Would you copy each line of the data below that has "properties"?

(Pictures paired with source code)
((

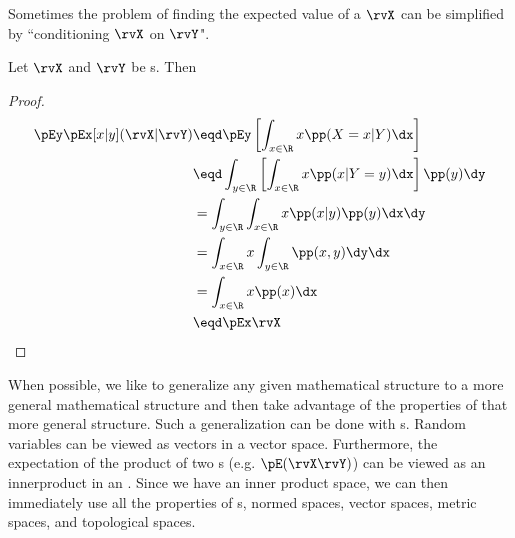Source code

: Sometimes the problem of finding the expected value of a  $\rvX$
can be simplified by ``conditioning $\rvX$ on $\rvY$".
\begin{theorem}
Let $\rvX$ and $\rvY$ be s. Then
\end{theorem}
\begin{proof}
\begin{align*}
   \pEy\pEx[x|y](\rvX|\rvY)
     &\eqd \pEy \left[ \int_{x\in\R}x \pp(X=x|Y) \dx \right]
   \\&\eqd \int_{y\in\R} \left[\int_{x\in\R}x \pp(x|Y=y) \dx \right] \pp(y) \dy
   \\&=    \int_{y\in\R} \int_{x\in\R}x \pp(x|y)\pp(y) \dx   \dy
   \\&=    \int_{x\in\R}x \int_{y\in\R} \pp(x,y) \dy   \dx
   \\&=    \int_{x\in\R}x \pp(x) \dx
   \\&\eqd \pEx\rvX
\end{align*}
\end{proof}

When possible, we like to generalize any given mathematical structure
to a more general mathematical structure and then take advantage of
the properties of that more general structure.
Such a generalization can be done with s.
Random variables can be viewed as vectors in a vector space.
Furthermore, the expectation of the product of two s
(e.g. $\pE(\rvX\rvY)$)
can be viewed as an innerproduct in an .
Since we have an inner product space,
we can then immediately use all the properties of
s, normed spaces, vector spaces, metric spaces,
and topological spaces.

))

[WORKED SOLUTION]
the properties of that more general structure.
we can then immediately use all the properties of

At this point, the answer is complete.